Task prompt -> Output exactly the lines between the one holding "<td>The master is updating" and the last line of the data below, both of those lines included.

------ Data to process ------

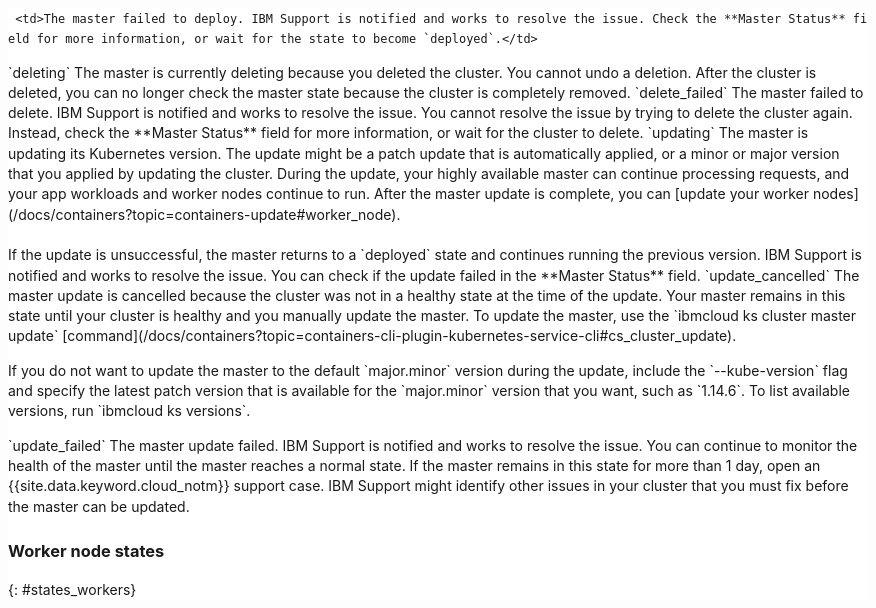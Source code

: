      <td>The master failed to deploy. IBM Support is notified and works to resolve the issue. Check the **Master Status** field for more information, or wait for the state to become `deployed`.</td>
   </tr>
   <tr>
   <td>`deleting`</td>
   <td>The master is currently deleting because you deleted the cluster. You cannot undo a deletion. After the cluster is deleted, you can no longer check the master state because the cluster is completely removed.</td>
   </tr>
     <tr>
       <td>`delete_failed`</td>
       <td>The master failed to delete. IBM Support is notified and works to resolve the issue. You cannot resolve the issue by trying to delete the cluster again. Instead, check the **Master Status** field for more information, or wait for the cluster to delete.</td>
      </tr>
      <tr>
       <td>`updating`</td>
       <td>The master is updating its Kubernetes version. The update might be a patch update that is automatically applied, or a minor or major version that you applied by updating the cluster. During the update, your highly available master can continue processing requests, and your app workloads and worker nodes continue to run. After the master update is complete, you can [update your worker nodes](/docs/containers?topic=containers-update#worker_node).<br><br>
       If the update is unsuccessful, the master returns to a `deployed` state and continues running the previous version. IBM Support is notified and works to resolve the issue. You can check if the update failed in the **Master Status** field.</td>
    </tr>
    <tr>
       <td>`update_cancelled`</td>
       <td>The master update is cancelled because the cluster was not in a healthy state at the time of the update. Your master remains in this state until your cluster is healthy and you manually update the master. To update the master, use the `ibmcloud ks cluster master update` [command](/docs/containers?topic=containers-cli-plugin-kubernetes-service-cli#cs_cluster_update).<p class="note">If you do not want to update the master to the default `major.minor` version during the update, include the `--kube-version` flag and specify the latest patch version that is available for the `major.minor` version that you want, such as `1.14.6`. To list available versions, run `ibmcloud ks versions`.</p></td>
    </tr>
    <tr>
       <td>`update_failed`</td>
       <td>The master update failed. IBM Support is notified and works to resolve the issue. You can continue to monitor the health of the master until the master reaches a normal state. If the master remains in this state for more than 1 day, open an {{site.data.keyword.cloud_notm}} support case. IBM Support might identify other issues in your cluster that you must fix before the master can be updated.</td>
    </tr>
   </tbody>
 </table>




### Worker node states
{: #states_workers}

------

Task result ->
       <td>The master is updating its Kubernetes version. The update might be a patch update that is automatically applied, or a minor or major version that you applied by updating the cluster. During the update, your highly available master can continue processing requests, and your app workloads and worker nodes continue to run. After the master update is complete, you can [update your worker nodes](/docs/containers?topic=containers-update#worker_node).<br><br>
       If the update is unsuccessful, the master returns to a `deployed` state and continues running the previous version. IBM Support is notified and works to resolve the issue. You can check if the update failed in the **Master Status** field.</td>
    </tr>
    <tr>
       <td>`update_cancelled`</td>
       <td>The master update is cancelled because the cluster was not in a healthy state at the time of the update. Your master remains in this state until your cluster is healthy and you manually update the master. To update the master, use the `ibmcloud ks cluster master update` [command](/docs/containers?topic=containers-cli-plugin-kubernetes-service-cli#cs_cluster_update).<p class="note">If you do not want to update the master to the default `major.minor` version during the update, include the `--kube-version` flag and specify the latest patch version that is available for the `major.minor` version that you want, such as `1.14.6`. To list available versions, run `ibmcloud ks versions`.</p></td>
    </tr>
    <tr>
       <td>`update_failed`</td>
       <td>The master update failed. IBM Support is notified and works to resolve the issue. You can continue to monitor the health of the master until the master reaches a normal state. If the master remains in this state for more than 1 day, open an {{site.data.keyword.cloud_notm}} support case. IBM Support might identify other issues in your cluster that you must fix before the master can be updated.</td>
    </tr>
   </tbody>
 </table>




### Worker node states
{: #states_workers}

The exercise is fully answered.